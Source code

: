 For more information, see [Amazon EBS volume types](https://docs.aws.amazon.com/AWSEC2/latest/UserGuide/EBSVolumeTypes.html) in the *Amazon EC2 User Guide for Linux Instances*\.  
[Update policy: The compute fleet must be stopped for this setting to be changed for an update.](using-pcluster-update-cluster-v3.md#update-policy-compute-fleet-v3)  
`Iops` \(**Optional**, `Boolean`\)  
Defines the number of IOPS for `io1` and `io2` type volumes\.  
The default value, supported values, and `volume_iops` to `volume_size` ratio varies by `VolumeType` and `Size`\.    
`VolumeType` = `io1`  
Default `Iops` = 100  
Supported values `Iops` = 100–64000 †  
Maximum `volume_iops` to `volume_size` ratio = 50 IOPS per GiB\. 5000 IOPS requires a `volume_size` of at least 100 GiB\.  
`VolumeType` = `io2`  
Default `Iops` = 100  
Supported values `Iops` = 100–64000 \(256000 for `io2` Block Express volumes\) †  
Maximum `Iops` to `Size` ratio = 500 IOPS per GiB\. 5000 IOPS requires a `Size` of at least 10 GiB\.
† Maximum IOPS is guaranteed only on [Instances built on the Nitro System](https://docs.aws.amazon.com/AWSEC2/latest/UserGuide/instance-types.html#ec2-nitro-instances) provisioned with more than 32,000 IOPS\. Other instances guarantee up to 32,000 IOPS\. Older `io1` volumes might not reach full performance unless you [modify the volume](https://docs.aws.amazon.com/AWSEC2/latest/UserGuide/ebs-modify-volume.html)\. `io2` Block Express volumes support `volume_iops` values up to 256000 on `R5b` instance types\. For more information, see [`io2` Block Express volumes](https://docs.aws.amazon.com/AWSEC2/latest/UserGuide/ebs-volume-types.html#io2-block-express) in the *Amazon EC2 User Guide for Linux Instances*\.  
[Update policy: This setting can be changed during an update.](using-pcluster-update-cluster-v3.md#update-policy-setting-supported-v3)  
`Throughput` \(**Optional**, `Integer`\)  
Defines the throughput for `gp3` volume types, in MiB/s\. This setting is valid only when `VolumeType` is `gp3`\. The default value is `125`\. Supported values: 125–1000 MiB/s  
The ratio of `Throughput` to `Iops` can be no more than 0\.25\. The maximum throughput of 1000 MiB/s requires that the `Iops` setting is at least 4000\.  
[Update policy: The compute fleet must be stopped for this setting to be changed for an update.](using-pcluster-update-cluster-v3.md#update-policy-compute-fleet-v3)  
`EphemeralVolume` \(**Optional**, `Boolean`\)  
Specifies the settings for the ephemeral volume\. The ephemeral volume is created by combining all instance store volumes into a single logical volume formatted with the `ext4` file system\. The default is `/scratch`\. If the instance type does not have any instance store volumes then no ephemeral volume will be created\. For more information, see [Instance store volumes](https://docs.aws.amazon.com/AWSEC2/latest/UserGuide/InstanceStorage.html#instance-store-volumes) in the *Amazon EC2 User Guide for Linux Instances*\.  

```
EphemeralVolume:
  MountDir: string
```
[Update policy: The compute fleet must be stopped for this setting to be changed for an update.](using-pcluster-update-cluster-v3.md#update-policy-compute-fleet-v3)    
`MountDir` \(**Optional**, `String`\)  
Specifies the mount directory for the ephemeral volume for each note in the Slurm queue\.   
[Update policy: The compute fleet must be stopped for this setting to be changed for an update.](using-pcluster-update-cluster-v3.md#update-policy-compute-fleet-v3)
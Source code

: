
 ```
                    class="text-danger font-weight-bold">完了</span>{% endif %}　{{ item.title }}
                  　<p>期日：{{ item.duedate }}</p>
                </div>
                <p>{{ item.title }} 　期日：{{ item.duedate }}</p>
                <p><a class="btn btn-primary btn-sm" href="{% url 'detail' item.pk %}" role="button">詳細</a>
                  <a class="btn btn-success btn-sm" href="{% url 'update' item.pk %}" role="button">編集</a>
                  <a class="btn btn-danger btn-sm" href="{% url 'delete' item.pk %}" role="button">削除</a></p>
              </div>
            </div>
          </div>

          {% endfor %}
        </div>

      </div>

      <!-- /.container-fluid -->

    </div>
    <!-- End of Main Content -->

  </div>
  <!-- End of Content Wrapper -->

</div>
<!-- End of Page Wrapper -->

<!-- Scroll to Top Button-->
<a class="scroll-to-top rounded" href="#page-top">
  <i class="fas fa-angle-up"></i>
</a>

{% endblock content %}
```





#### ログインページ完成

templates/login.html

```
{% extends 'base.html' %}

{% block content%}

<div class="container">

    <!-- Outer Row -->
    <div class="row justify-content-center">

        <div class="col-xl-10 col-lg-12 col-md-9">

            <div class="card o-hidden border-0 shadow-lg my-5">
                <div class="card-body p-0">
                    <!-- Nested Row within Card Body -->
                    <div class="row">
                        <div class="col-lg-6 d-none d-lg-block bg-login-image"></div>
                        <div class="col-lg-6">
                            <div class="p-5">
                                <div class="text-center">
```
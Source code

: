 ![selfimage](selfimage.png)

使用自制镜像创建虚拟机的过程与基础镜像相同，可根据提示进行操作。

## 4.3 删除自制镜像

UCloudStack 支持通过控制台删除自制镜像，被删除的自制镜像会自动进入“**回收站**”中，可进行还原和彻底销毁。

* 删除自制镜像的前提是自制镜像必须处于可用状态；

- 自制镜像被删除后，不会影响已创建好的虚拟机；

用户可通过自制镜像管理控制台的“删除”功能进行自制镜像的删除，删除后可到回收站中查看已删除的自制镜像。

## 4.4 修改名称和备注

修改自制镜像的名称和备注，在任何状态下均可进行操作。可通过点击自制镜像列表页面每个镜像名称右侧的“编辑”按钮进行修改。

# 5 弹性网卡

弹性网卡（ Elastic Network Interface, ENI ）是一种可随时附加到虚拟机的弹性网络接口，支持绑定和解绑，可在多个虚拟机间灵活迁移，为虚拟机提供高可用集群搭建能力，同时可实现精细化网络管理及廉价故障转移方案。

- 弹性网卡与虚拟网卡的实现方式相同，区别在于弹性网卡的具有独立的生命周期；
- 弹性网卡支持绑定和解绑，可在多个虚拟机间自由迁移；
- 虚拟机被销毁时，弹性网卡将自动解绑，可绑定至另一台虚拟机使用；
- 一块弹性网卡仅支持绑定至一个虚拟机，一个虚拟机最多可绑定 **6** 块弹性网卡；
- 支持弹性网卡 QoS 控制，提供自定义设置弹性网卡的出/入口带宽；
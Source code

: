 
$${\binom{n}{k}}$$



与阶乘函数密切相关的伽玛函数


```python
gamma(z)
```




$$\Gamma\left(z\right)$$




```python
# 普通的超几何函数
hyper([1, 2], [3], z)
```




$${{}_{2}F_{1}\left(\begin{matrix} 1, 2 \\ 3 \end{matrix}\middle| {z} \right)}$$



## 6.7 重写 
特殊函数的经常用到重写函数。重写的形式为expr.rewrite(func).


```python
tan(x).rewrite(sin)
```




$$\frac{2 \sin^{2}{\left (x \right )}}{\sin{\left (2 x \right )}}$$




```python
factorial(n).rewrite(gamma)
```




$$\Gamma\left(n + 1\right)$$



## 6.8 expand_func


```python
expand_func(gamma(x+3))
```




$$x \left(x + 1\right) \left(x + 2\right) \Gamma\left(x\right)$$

Assignment: Your reply should repeat the entire listing, word for word and complete.

Solution for this problem:
Source code

: For more information, see [Amazon EBS volume types](https://docs.aws.amazon.com/AWSEC2/latest/UserGuide/EBSVolumeTypes.html) in the *Amazon EC2 User Guide for Linux Instances*\.  
[Update policy: The compute fleet must be stopped for this setting to be changed for an update.](using-pcluster-update-cluster-v3.md#update-policy-compute-fleet-v3)  
`Iops` \(**Optional**, `Boolean`\)  
Defines the number of IOPS for `io1` and `io2` type volumes\.  
The default value, supported values, and `volume_iops` to `volume_size` ratio varies by `VolumeType` and `Size`\.    
`VolumeType` = `io1`  
Default `Iops` = 100  
Supported values `Iops` = 100–64000 †  
Maximum `volume_iops` to `volume_size` ratio = 50 IOPS per GiB\. 5000 IOPS requires a `volume_size` of at least 100 GiB\.  
`VolumeType` = `io2`  
Default `Iops` = 100  
Supported values `Iops` = 100–64000 \(256000 for `io2` Block Express volumes\) †  
Maximum `Iops` to `Size` ratio = 500 IOPS per GiB\. 5000 IOPS requires a `Size` of at least 10 GiB\.
† Maximum IOPS is guaranteed only on [Instances built on the Nitro System](https://docs.aws.amazon.com/AWSEC2/latest/UserGuide/instance-types.html#ec2-nitro-instances) provisioned with more than 32,000 IOPS\. Other instances guarantee up to 32,000 IOPS\. Older `io1` volumes might not reach full performance unless you [modify the volume](https://docs.aws.amazon.com/AWSEC2/latest/UserGuide/ebs-modify-volume.html)\. `io2` Block Express volumes support `volume_iops` values up to 256000 on `R5b` instance types\. For more information, see [`io2` Block Express volumes](https://docs.aws.amazon.com/AWSEC2/latest/UserGuide/ebs-volume-types.html#io2-block-express) in the *Amazon EC2 User Guide for Linux Instances*\.  
[Update policy: This setting can be changed during an update.](using-pcluster-update-cluster-v3.md#update-policy-setting-supported-v3)  
`Throughput` \(**Optional**, `Integer`\)  
Defines the throughput for `gp3` volume types, in MiB/s\. This setting is valid only when `VolumeType` is `gp3`\. The default value is `125`\. Supported values: 125–1000 MiB/s  
The ratio of `Throughput` to `Iops` can be no more than 0\.25\. The maximum throughput of 1000 MiB/s requires that the `Iops` setting is at least 4000\.  
[Update policy: The compute fleet must be stopped for this setting to be changed for an update.](using-pcluster-update-cluster-v3.md#update-policy-compute-fleet-v3)  
`EphemeralVolume` \(**Optional**, `Boolean`\)  
Specifies the settings for the ephemeral volume\. The ephemeral volume is created by combining all instance store volumes into a single logical volume formatted with the `ext4` file system\. The default is `/scratch`\. If the instance type does not have any instance store volumes then no ephemeral volume will be created\. For more information, see [Instance store volumes](https://docs.aws.amazon.com/AWSEC2/latest/UserGuide/InstanceStorage.html#instance-store-volumes) in the *Amazon EC2 User Guide for Linux Instances*\.  

```
EphemeralVolume:
  MountDir: string
```
[Update policy: The compute fleet must be stopped for this setting to be changed for an update.](using-pcluster-update-cluster-v3.md#update-policy-compute-fleet-v3)    
`MountDir` \(**Optional**, `String`\)  
Specifies the mount directory for the ephemeral volume for each note in the Slurm queue\.   
[Update policy: The compute fleet must be stopped for this setting to be changed for an update.](using-pcluster-update-cluster-v3.md#update-policy-compute-fleet-v3)
Source code

:
 ```
                    class="text-danger font-weight-bold">完了</span>{% endif %}　{{ item.title }}
                  　<p>期日：{{ item.duedate }}</p>
                </div>
                <p>{{ item.title }} 　期日：{{ item.duedate }}</p>
                <p><a class="btn btn-primary btn-sm" href="{% url 'detail' item.pk %}" role="button">詳細</a>
                  <a class="btn btn-success btn-sm" href="{% url 'update' item.pk %}" role="button">編集</a>
                  <a class="btn btn-danger btn-sm" href="{% url 'delete' item.pk %}" role="button">削除</a></p>
              </div>
            </div>
          </div>

          {% endfor %}
        </div>

      </div>

      <!-- /.container-fluid -->

    </div>
    <!-- End of Main Content -->

  </div>
  <!-- End of Content Wrapper -->

</div>
<!-- End of Page Wrapper -->

<!-- Scroll to Top Button-->
<a class="scroll-to-top rounded" href="#page-top">
  <i class="fas fa-angle-up"></i>
</a>

{% endblock content %}
```





#### ログインページ完成

templates/login.html

```
{% extends 'base.html' %}

{% block content%}

<div class="container">

    <!-- Outer Row -->
    <div class="row justify-content-center">

        <div class="col-xl-10 col-lg-12 col-md-9">

            <div class="card o-hidden border-0 shadow-lg my-5">
                <div class="card-body p-0">
                    <!-- Nested Row within Card Body -->
                    <div class="row">
                        <div class="col-lg-6 d-none d-lg-block bg-login-image"></div>
                        <div class="col-lg-6">
                            <div class="p-5">
                                <div class="text-center">
```
Source code

: ![selfimage](selfimage.png)

使用自制镜像创建虚拟机的过程与基础镜像相同，可根据提示进行操作。

## 4.3 删除自制镜像

UCloudStack 支持通过控制台删除自制镜像，被删除的自制镜像会自动进入“**回收站**”中，可进行还原和彻底销毁。

* 删除自制镜像的前提是自制镜像必须处于可用状态；

- 自制镜像被删除后，不会影响已创建好的虚拟机；

用户可通过自制镜像管理控制台的“删除”功能进行自制镜像的删除，删除后可到回收站中查看已删除的自制镜像。

## 4.4 修改名称和备注

修改自制镜像的名称和备注，在任何状态下均可进行操作。可通过点击自制镜像列表页面每个镜像名称右侧的“编辑”按钮进行修改。

# 5 弹性网卡

弹性网卡（ Elastic Network Interface, ENI ）是一种可随时附加到虚拟机的弹性网络接口，支持绑定和解绑，可在多个虚拟机间灵活迁移，为虚拟机提供高可用集群搭建能力，同时可实现精细化网络管理及廉价故障转移方案。

- 弹性网卡与虚拟网卡的实现方式相同，区别在于弹性网卡的具有独立的生命周期；
- 弹性网卡支持绑定和解绑，可在多个虚拟机间自由迁移；
- 虚拟机被销毁时，弹性网卡将自动解绑，可绑定至另一台虚拟机使用；
- 一块弹性网卡仅支持绑定至一个虚拟机，一个虚拟机最多可绑定 **6** 块弹性网卡；
- 支持弹性网卡 QoS 控制，提供自定义设置弹性网卡的出/入口带宽；
Source code

: 
$${\binom{n}{k}}$$



与阶乘函数密切相关的伽玛函数


```python
gamma(z)
```




$$\Gamma\left(z\right)$$




```python
# 普通的超几何函数
hyper([1, 2], [3], z)
```




$${{}_{2}F_{1}\left(\begin{matrix} 1, 2 \\ 3 \end{matrix}\middle| {z} \right)}$$



## 6.7 重写 
特殊函数的经常用到重写函数。重写的形式为expr.rewrite(func).


```python
tan(x).rewrite(sin)
```




$$\frac{2 \sin^{2}{\left (x \right )}}{\sin{\left (2 x \right )}}$$




```python
factorial(n).rewrite(gamma)
```




$$\Gamma\left(n + 1\right)$$



## 6.8 expand_func


```python
expand_func(gamma(x+3))
```




$$x \left(x + 1\right) \left(x + 2\right) \Gamma\left(x\right)$$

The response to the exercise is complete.